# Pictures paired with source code
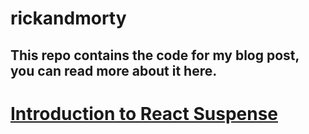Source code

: # rickandmorty

## This repo contains the code for my blog post, you can read more about it here.

# [Introduction to React Suspense](https://dev.to/gokul1630/introduction-to-react-suspense-1713)
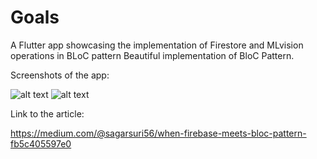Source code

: # Goals

A Flutter app showcasing the implementation of Firestore and MLvision operations in BLoC pattern
Beautiful implementation of BloC Pattern.

Screenshots of the app:

![alt text](https://user-images.githubusercontent.com/14856659/50857155-d169f780-13b2-11e9-99ad-d4538785fc80.png)
![alt text](https://user-images.githubusercontent.com/14856659/50857210-f52d3d80-13b2-11e9-886e-f50fcff8bcd2.png)

Link to the article:

https://medium.com/@sagarsuri56/when-firebase-meets-bloc-pattern-fb5c405597e0
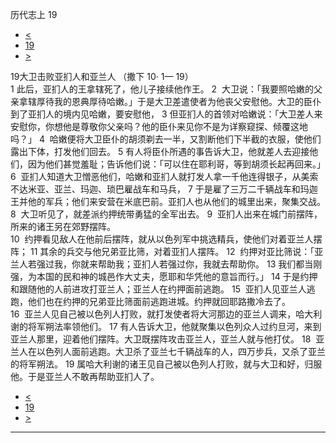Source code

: ﻿





 历代志上 19




* [<](bible/1CH18.md)
* [19](bible/1CH.md)
* [>](bible/1CH20.md)



 
19大卫击败亚扪人和亚兰人 （撒下
10·
1—
19）  
1 此后，亚扪人的王拿辖死了，他儿子接续他作王。 
2  大卫说：「我要照哈嫩的父亲拿辖厚待我的恩典厚待哈嫩。」于是大卫差遣使者为他丧父安慰他。大卫的臣仆到了亚扪人的境内见哈嫩，要安慰他， 
3 但亚扪人的首领对哈嫩说：「大卫差人来安慰你，你想他是尊敬你父亲吗？他的臣仆来见你不是为详察窥探、倾覆这地吗？」 
4  哈嫩便将大卫臣仆的胡须剃去一半，又割断他们下半截的衣服，使他们露出下体，打发他们回去。 
5 有人将臣仆所遇的事告诉大卫，他就差人去迎接他们，因为他们甚觉羞耻；告诉他们说：「可以住在耶利哥，等到胡须长起再回来。」  
6  亚扪人知道大卫憎恶他们，哈嫩和亚扪人就打发人拿一千他连得银子，从美索不达米亚、亚兰、玛迦、琐巴雇战车和马兵， 
7 于是雇了三万二千辆战车和玛迦王并他的军兵；他们来安营在米底巴前。亚扪人也从他们的城里出来，聚集交战。 
8  大卫听见了，就差派约押统带勇猛的全军出去。 
9  亚扪人出来在城门前摆阵，所来的诸王另在郊野摆阵。  
10  约押看见敌人在他前后摆阵，就从以色列军中挑选精兵，使他们对着亚兰人摆阵； 
11 其余的兵交与他兄弟亚比筛，对着亚扪人摆阵。 
12  约押对亚比筛说：「亚兰人若强过我，你就来帮助我；亚扪人若强过你，我就去帮助你。 
13 我们都当刚强，为本国的民和神的城邑作大丈夫，愿耶和华凭他的意旨而行。」 
14 于是约押和跟随他的人前进攻打亚兰人；亚兰人在约押面前逃跑。 
15  亚扪人见亚兰人逃跑，他们也在约押的兄弟亚比筛面前逃跑进城。约押就回耶路撒冷去了。  
16  亚兰人见自己被以色列人打败，就打发使者将大河那边的亚兰人调来，哈大利谢的将军朔法率领他们。 
17 有人告诉大卫，他就聚集以色列众人过约旦河，来到亚兰人那里，迎着他们摆阵。大卫既摆阵攻击亚兰人，亚兰人就与他打仗。 
18  亚兰人在以色列人面前逃跑。大卫杀了亚兰七千辆战车的人，四万步兵，又杀了亚兰的将军朔法。 
19 属哈大利谢的诸王见自己被以色列人打败，就与大卫和好，归服他。于是亚兰人不敢再帮助亚扪人了。 
* [<](bible/1CH18.md)
* [19](bible/1CH.md)
* [>](bible/1CH20.md)





---









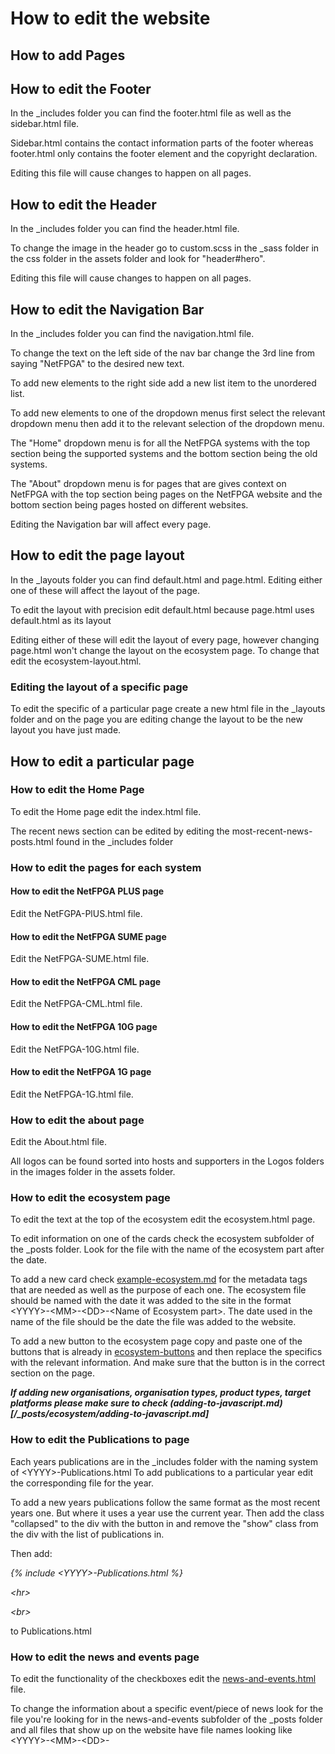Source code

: # How to edit the website

## How to add Pages

## How to edit the Footer

In the _includes folder you can find the footer.html file as well as the sidebar.html file.

Sidebar.html contains the contact information parts of the footer whereas footer.html only contains the footer element and the copyright declaration.

Editing this file will cause changes to happen on all pages.

## How to edit the Header

In the _includes folder you can find the header.html file.

To change the image in the header go to custom.scss in the _sass folder in the css folder in the assets folder and look for "header#hero".

Editing this file will cause changes to happen on all pages.

## How to edit the Navigation Bar

In the _includes folder you can find the navigation.html file.

To change the text on the left side of the nav bar change the 3rd line from saying "NetFPGA" to the desired new text.

To add new elements to the right side add a new list item to the unordered list.

To add new elements to one of the dropdown menus first select the relevant dropdown menu then add it to the relevant selection of the dropdown menu.

The "Home" dropdown menu is for all the NetFPGA systems with the top section being the supported systems and the bottom section being the old systems.

The "About" dropdown menu is for pages that are gives context on NetFPGA with the top section being pages on the NetFPGA website and the bottom section being pages hosted on different websites.

Editing the Navigation bar will affect every page.

## How to edit the page layout

In the _layouts folder you can find default.html and page.html. Editing either one of these will affect the layout of the page.

To edit the layout with precision edit default.html because page.html uses default.html as its layout

Editing either of these will edit the layout of every page, however changing page.html won't change the layout on the ecosystem page. To change that edit the ecosystem-layout.html.

### Editing the layout of a specific page

To edit the specific of a particular page create a new html file in the _layouts folder and on the page you are editing change the layout to be the new layout you have just made.

## How to edit a particular page

### How to edit the Home Page

To edit the Home page edit the index.html file.

The recent news section can be edited by editing the most-recent-news-posts.html found in the _includes folder

### How to edit the pages for each system

#### How to edit the NetFPGA PLUS page

Edit the NetFGPA-PlUS.html file.

#### How to edit the NetFPGA SUME page

Edit the NetFPGA-SUME.html file.

#### How to edit the NetFPGA CML page

Edit the NetFPGA-CML.html file.

#### How to edit the NetFPGA 10G page

Edit the NetFPGA-10G.html file.

#### How to edit the NetFPGA 1G page

Edit the NetFPGA-1G.html file.

### How to edit the about page

Edit the About.html file.

All logos can be found sorted into hosts and supporters in the Logos folders in the images folder in the assets folder.

### How to edit the ecosystem page

To edit the text at the top of the ecosystem edit the ecosystem.html page.

To edit information on one of the cards check the ecosystem subfolder of the _posts folder. Look for the file with the name of the ecosystem part after the date.

To add a new card check [example-ecosystem.md](/_posts/ecosystem/example-ecosystem.md) for the metadata tags that are needed as well as the purpose of each one. The ecosystem file should be named with the date it was added to the site in the format \<YYYY\>-\<MM\>-\<DD\>-\<Name of Ecosystem part\>. The date used in the name of the file should be the date the file was added to the website.

To add a new button to the ecosystem page copy and paste one of the buttons that is already in [ecosystem-buttons](/_includes/ecosystem-buttons.html) and then replace the specifics with the relevant information. And make sure that the button is in the correct section on the page.

***If adding new organisations, organisation types, product types, target platforms please make sure to check (adding-to-javascript.md)[/_posts/ecosystem/adding-to-javascript.md]***

### How to edit the Publications to page

Each years publications are in the _includes folder with the naming system of \<YYYY\>-Publications.html
To add publications to a particular year edit the corresponding file for the year.

To add a new years publications follow the same format as the most recent years one. But where it uses a year use the current year. Then add the class "collapsed" to the div with the button in and remove the "show" class from the div with the list of publications in.

Then add:

*{% include \<YYYY\>-Publications.html %}*

*\<hr\>*

*\<br\>*

to Publications.html

### How to edit the news and events page

To edit the functionality of the checkboxes edit the [news-and-events.html](/news-and-events.html) file.

To change the information about a specific event/piece of news look for the file you're looking for in the news-and-events subfolder of the _posts folder and all files that show up on the website have file names looking like \<YYYY\>-\<MM\>-\<DD\>-<title>.md

To add a new piece of news check [example-news-post.md](/_posts/news-and-events/example-news-post.md) for all that's required.

to add a new event check [example-events-post.md](/_posts/news-and-events/example-events-post.md) for all that's required.

For events that have their information hosted on the NetFPGA website to edit those files these pages can be found in the _pages folder with the same naming format as the the events.

If you want to add a new metadata field to the posts first add it to the example posts for the relevant categories and it what it is used for. Then add it to the rest of the affected posts. Then in the news and events file add

*{% if post.\<metadata tag\> %}*

*\<appropriate tag\>{{ post.\<metadata tag\> }}\<\/appropriate tag\>*

*{% endif %}*

### How to edit the why NetFPGA page

Edit the why-NetFPGA.html

<hr>
<br>

Most of the css used in the website is Bootstrap but the non-bootstrap css can be found [here](/assets/css/_sass/custom.scss).
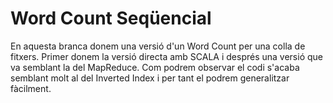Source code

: # Word Count Seqüencial

En aquesta branca donem una versió d'un Word Count per una colla de fitxers. Primer donem la versió directa amb SCALA i després una versió que va semblant la del MapReduce. Com podrem observar el codi s'acaba semblant molt al del Inverted Index i per tant el podrem generalitzar fàcilment.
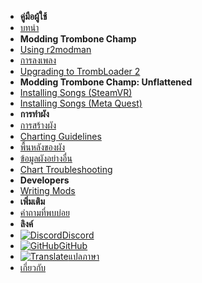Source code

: - **คู่มือผู้ใช้**
- [บทนำ](./)
- **Modding Trombone Champ**
- [Using r2modman](installing-r2modman)
- [การลงเพลง](installing-songs)
- [Upgrading to TrombLoader 2](migrating-to-v2)
- **Modding Trombone Champ: Unflattened**
- [Installing Songs (SteamVR)](installing-songs-steamvr)
- [Installing Songs (Meta Quest)](installing-songs-quest)
- **การทำผัง**
- [การสร้างผัง](creating-charts)
- [Charting Guidelines](charting-guidelines)
- [พื้นหลังของผัง](chart-backgrounds)
- [ข้อมูลผังอย่างอื่น](misc-charting-info)
- [Chart Troubleshooting](chart-troubleshooting)
- **Developers**
- [Writing Mods](writing-mods)
- **เพิ่มเติม**
- [คำถามที่พบบ่อย](faq)
- **ลิงค์**
- [![Discord](https://icongr.am/simple/discord.svg?colored&size=16)Discord](https://discord.gg/KVzKRsbetJ)
- [![GitHub](https://icongr.am/simple/github.svg?color=808080&size=16)GitHub](https://github.com/tc-mods/TromboneChampModdingWiki)
- [![Translate](https://icongr.am/material/translate.svg?color=808080&size=16)แปลภาษา](https://crowdin.com/project/trombone-champ-modding-wiki)
- [เกี่ยวกับ](about)
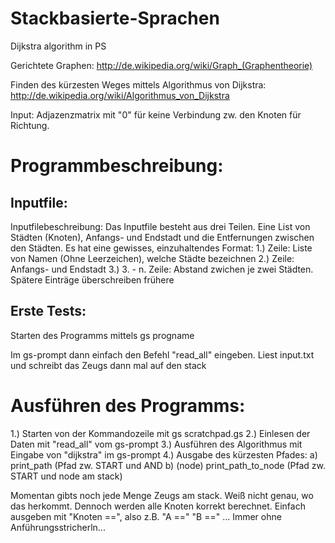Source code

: Stackbasierte-Sprachen
======================

Dijkstra algorithm in PS

Gerichtete Graphen:
http://de.wikipedia.org/wiki/Graph_(Graphentheorie)

Finden des kürzesten Weges mittels Algorithmus von Dijkstra:
http://de.wikipedia.org/wiki/Algorithmus_von_Dijkstra

Input: Adjazenzmatrix mit "0" für keine Verbindung zw. den Knoten für Richtung.


Programmbeschreibung:
=====================
Inputfile:
----------
Inputfilebeschreibung:
Das Inputfile besteht aus drei Teilen. Eine List von Städten (Knoten), Anfangs- und Endstadt und die Entfernungen zwischen den Städten.
Es hat eine gewisses, einzuhaltendes Format:
1.) Zeile: Liste von Namen (Ohne Leerzeichen), welche Städte bezeichnen
2.) Zeile: Anfangs- und Endstadt
3.) 3. - n. Zeile: Abstand zwichen je zwei Städten. Spätere Einträge überschreiben frühere

Erste Tests:
------------
Starten des Programms mittels
gs progname

Im gs-prompt dann einfach den Befehl "read_all" eingeben.
Liest input.txt und schreibt das Zeugs dann mal auf den stack

Ausführen des Programms:
========================
1.) Starten von der Kommandozeile mit gs scratchpad.gs
2.) Einlesen der Daten mit "read_all" vom gs-prompt
3.) Ausführen des Algorithmus mit Eingabe von "dijkstra" im gs-prompt
4.) Ausgabe des kürzesten Pfades:
  a) print_path (Pfad zw. START und AND
  b) (node) print_path_to_node (Pfad zw. START und node am stack)

Momentan gibts noch jede Menge Zeugs am stack. Weiß nicht genau, wo das herkommt.
Dennoch werden alle Knoten korrekt berechnet. Einfach ausgeben mit "Knoten ==", also 
z.B. "A ==" "B ==" ...
Immer ohne Anführungsstricherln...

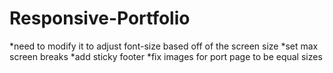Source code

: # Responsive-Portfolio
*need to modify it to adjust font-size based off of the screen size
*set max screen breaks
*add sticky footer
*fix images for port page to be equal sizes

# WHAT THE TASK ASKS
Above are the lines; repeat exactly the ones from the line containing "To add a new years" down to the line containing "To edit the functionality", both inclusive.

# RESPONSE
To add a new years publications follow the same format as the most recent years one. But where it uses a year use the current year. Then add the class "collapsed" to the div with the button in and remove the "show" class from the div with the list of publications in.

Then add:

*{% include \<YYYY\>-Publications.html %}*

*\<hr\>*

*\<br\>*

to Publications.html

### How to edit the news and events page

To edit the functionality of the checkboxes edit the [news-and-events.html](/news-and-events.html) file.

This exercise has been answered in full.